■ What is needed
As you restate the entries, keep every word intact and leave out whatever images they hold.

=====

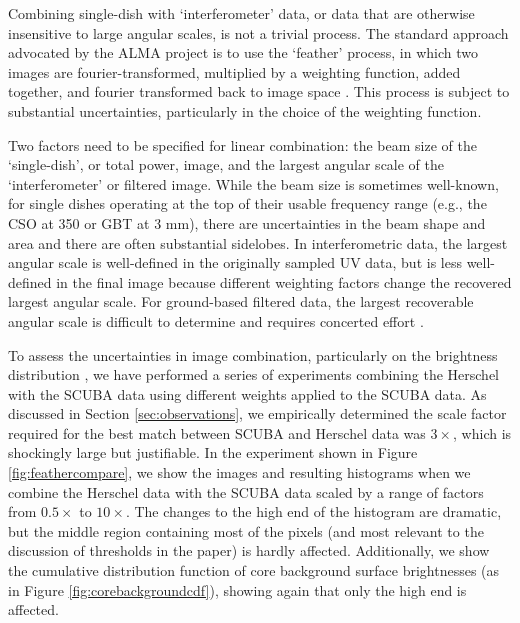 \documentclass[twocolumn]{aastex61}
\begin{document}
Combining single-dish with `interferometer' data, or data that are otherwise
insensitive to large angular scales, is not a trivial process.  The standard
approach advocated by the ALMA project is to use the `feather' process, in
which two images are fourier-transformed, multiplied by a weighting function,
added together, and fourier transformed back to image space \citep[see
equations in \S 5.2 of][]{Stanimirovic2002a}.  This process is subject to
substantial uncertainties, particularly in the choice of the weighting
function.  

Two factors need to be specified for linear combination: the beam size of the
`single-dish', or total power, image, and the largest angular scale of the
`interferometer' or filtered image.  While the beam size is sometimes
well-known, for single dishes operating at the top of their usable frequency
range (e.g., the CSO at 350 \um or GBT at 3 mm), there are uncertainties in the
beam shape and area and there are often substantial sidelobes.  In
interferometric data, the largest angular scale is well-defined in the
originally sampled UV data, but is less well-defined in the final image because
different weighting factors change the recovered largest angular scale.  For
ground-based filtered data, the largest recoverable angular scale is difficult
to determine and requires concerted effort
\citep[e.g.,][]{Ginsburg2013a,Chapin2013a}.

To assess the uncertainties in image combination, particularly on the
brightness distribution \citep[e.g.][]{Ossenkopf-Okada2016a}, we have performed
a series of experiments combining the Herschel with the SCUBA data using
different weights applied to the SCUBA data.  As discussed in Section
\ref{sec:observations}, we empirically determined the scale factor required for
the best match between SCUBA and Herschel data was $3\times$, which is
shockingly large but justifiable.  In the experiment shown in Figure
\ref{fig:feathercompare}, we show the images and resulting histograms when we
combine the Herschel data with the SCUBA data scaled by a range of factors from
$0.5\times$ to $10\times$.  The changes to the high end of the histogram are
dramatic, but the middle region containing most of the pixels (and most
relevant to the discussion of thresholds in the paper) is hardly affected.
Additionally, we show the cumulative distribution function of core background
surface brightnesses (as in Figure \ref{fig:corebackgroundcdf}), showing again
that only the high end is affected. 
\end{document}
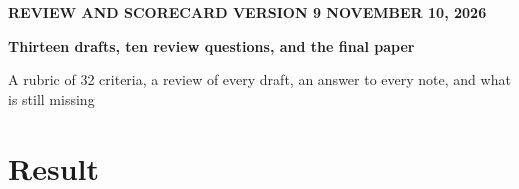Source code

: \documentclass[10pt,letterpaper]{extarticle}
\newcommand{\NCrit}{32}
\begin{document}
{\sffamily\scriptsize\color{accent}\textbf{REVIEW AND SCORECARD \;\textperiodcentered\; VERSION 9 \;\textperiodcentered\; NOVEMBER 10, 2026}}\par\vspace{4pt}
{\sffamily\bfseries\fontsize{20}{23}\selectfont Thirteen drafts, ten review questions, and the final paper\par}\vspace{3pt}
{\sffamily\fontsize{11}{14}\selectfont\color{ink2} A rubric of \NCrit{} criteria, a review of every draft, an answer to every note, and what is still missing\par}
\vspace{6pt}

\section*{Result}
\end{document}
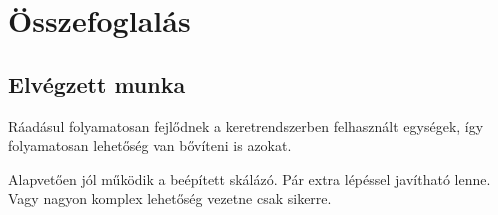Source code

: \chapter{Összefoglalás}
\label{sec:summary}


\section{Elvégzett munka}




Ráadásul folyamatosan fejlődnek a keretrendszerben felhasznált egységek, így folyamatosan lehetőség van bővíteni is azokat.

Alapvetően jól működik a beépített skálázó.
Pár extra lépéssel javítható lenne.
Vagy nagyon komplex lehetőség vezetne csak sikerre.



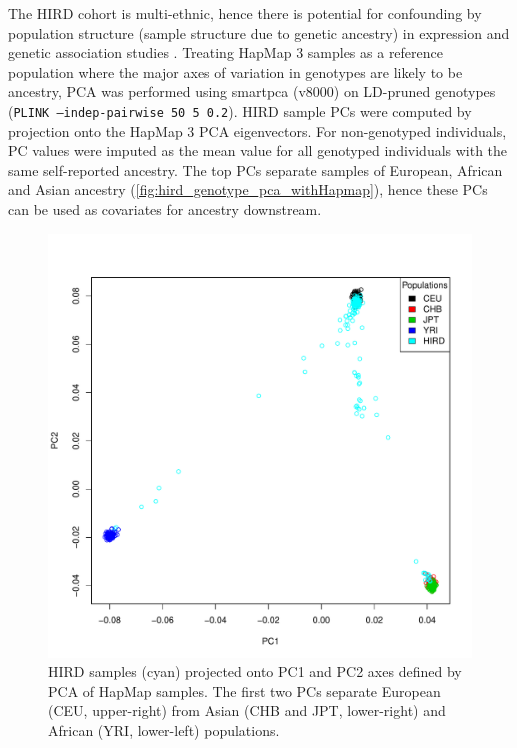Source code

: The \gls{HIRD} cohort is multi-ethnic, hence there is potential for confounding by population structure (sample structure due to genetic ancestry) in expression and genetic association studies \autocite{price2006PrincipalComponentsAnalysis,eu-ahsunthornwattana2014ComparisonMethodsAccount,brown2018ExpressionReflectsPopulation}.
Treating HapMap 3 samples as a reference population where the major axes of variation in genotypes are likely to be ancestry, \gls{PCA} was performed using smartpca (v8000) on \gls{LD}-pruned genotypes (\texttt{PLINK --indep-pairwise 50 5 0.2}).
\gls{HIRD} sample \glspl{PC} were computed by projection onto the HapMap 3 \gls{PCA} eigenvectors.
For non-genotyped individuals, \gls{PC} values were imputed as the mean value for all genotyped individuals with the same self-reported ancestry.
The top \glspl{PC} separate samples of European, African and Asian ancestry (\autoref{fig:hird_genotype_pca_withHapmap}), hence these \glspl{PC} can be used as covariates for ancestry downstream.

\begin{figure}
    \includegraphics[width=1.0\textwidth]{mainmatter/figures/chapter_02/coreex_eQTLflu_20171204.gencall.smajor.impute_sex.qc3.pruned.hapmap_merged.flipped.pca.evec.pdf}
    \caption{HIRD samples (cyan) projected onto \gls{PC}1 and PC2 axes defined by PCA of HapMap samples. The first two PCs separate European (CEU, upper-right) from Asian (CHB and JPT, lower-right) and African (YRI, lower-left) populations.}
    \label{fig:hird_genotype_pca_withHapmap}
\end{figure}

=====

■ Solution
 \documentclass[twocolumn]{aastex61}
\begin{document}
Combining single-dish with `interferometer' data, or data that are otherwise
insensitive to large angular scales, is not a trivial process.  The standard
approach advocated by the ALMA project is to use the `feather' process, in
which two images are fourier-transformed, multiplied by a weighting function,
added together, and fourier transformed back to image space \citep[see
equations in \S 5.2 of][]{Stanimirovic2002a}.  This process is subject to
substantial uncertainties, particularly in the choice of the weighting
function.  

Two factors need to be specified for linear combination: the beam size of the
`single-dish', or total power, image, and the largest angular scale of the
`interferometer' or filtered image.  While the beam size is sometimes
well-known, for single dishes operating at the top of their usable frequency
range (e.g., the CSO at 350 \um or GBT at 3 mm), there are uncertainties in the
beam shape and area and there are often substantial sidelobes.  In
interferometric data, the largest angular scale is well-defined in the
originally sampled UV data, but is less well-defined in the final image because
different weighting factors change the recovered largest angular scale.  For
ground-based filtered data, the largest recoverable angular scale is difficult
to determine and requires concerted effort
\citep[e.g.,][]{Ginsburg2013a,Chapin2013a}.

To assess the uncertainties in image combination, particularly on the
brightness distribution \citep[e.g.][]{Ossenkopf-Okada2016a}, we have performed
a series of experiments combining the Herschel with the SCUBA data using
different weights applied to the SCUBA data.  As discussed in Section
\ref{sec:observations}, we empirically determined the scale factor required for
the best match between SCUBA and Herschel data was $3\times$, which is
shockingly large but justifiable.  In the experiment shown in Figure
\ref{fig:feathercompare}, we show the images and resulting histograms when we
combine the Herschel data with the SCUBA data scaled by a range of factors from
$0.5\times$ to $10\times$.  The changes to the high end of the histogram are
dramatic, but the middle region containing most of the pixels (and most
relevant to the discussion of thresholds in the paper) is hardly affected.
Additionally, we show the cumulative distribution function of core background
surface brightnesses (as in Figure \ref{fig:corebackgroundcdf}), showing again
that only the high end is affected. 
\end{document}
Source code

: \documentclass[10pt,letterpaper]{extarticle}
\newcommand{\NCrit}{32}
\begin{document}
{\sffamily\scriptsize\color{accent}\textbf{REVIEW AND SCORECARD \;\textperiodcentered\; VERSION 9 \;\textperiodcentered\; NOVEMBER 10, 2026}}\par\vspace{4pt}
{\sffamily\bfseries\fontsize{20}{23}\selectfont Thirteen drafts, ten review questions, and the final paper\par}\vspace{3pt}
{\sffamily\fontsize{11}{14}\selectfont\color{ink2} A rubric of \NCrit{} criteria, a review of every draft, an answer to every note, and what is still missing\par}
\vspace{6pt}

\section*{Result}
\end{document}
Source code

: \chapter{Összefoglalás}
\label{sec:summary}


\section{Elvégzett munka}




Ráadásul folyamatosan fejlődnek a keretrendszerben felhasznált egységek, így folyamatosan lehetőség van bővíteni is azokat.

Alapvetően jól működik a beépített skálázó.
Pár extra lépéssel javítható lenne.
Vagy nagyon komplex lehetőség vezetne csak sikerre.



Source code

: The \gls{HIRD} cohort is multi-ethnic, hence there is potential for confounding by population structure (sample structure due to genetic ancestry) in expression and genetic association studies \autocite{price2006PrincipalComponentsAnalysis,eu-ahsunthornwattana2014ComparisonMethodsAccount,brown2018ExpressionReflectsPopulation}.
Treating HapMap 3 samples as a reference population where the major axes of variation in genotypes are likely to be ancestry, \gls{PCA} was performed using smartpca (v8000) on \gls{LD}-pruned genotypes (\texttt{PLINK --indep-pairwise 50 5 0.2}).
\gls{HIRD} sample \glspl{PC} were computed by projection onto the HapMap 3 \gls{PCA} eigenvectors.
For non-genotyped individuals, \gls{PC} values were imputed as the mean value for all genotyped individuals with the same self-reported ancestry.
The top \glspl{PC} separate samples of European, African and Asian ancestry (\autoref{fig:hird_genotype_pca_withHapmap}), hence these \glspl{PC} can be used as covariates for ancestry downstream.

\begin{figure}
    \includegraphics[width=1.0\textwidth]{mainmatter/figures/chapter_02/coreex_eQTLflu_20171204.gencall.smajor.impute_sex.qc3.pruned.hapmap_merged.flipped.pca.evec.pdf}
    \caption{HIRD samples (cyan) projected onto \gls{PC}1 and PC2 axes defined by PCA of HapMap samples. The first two PCs separate European (CEU, upper-right) from Asian (CHB and JPT, lower-right) and African (YRI, lower-left) populations.}
    \label{fig:hird_genotype_pca_withHapmap}
\end{figure}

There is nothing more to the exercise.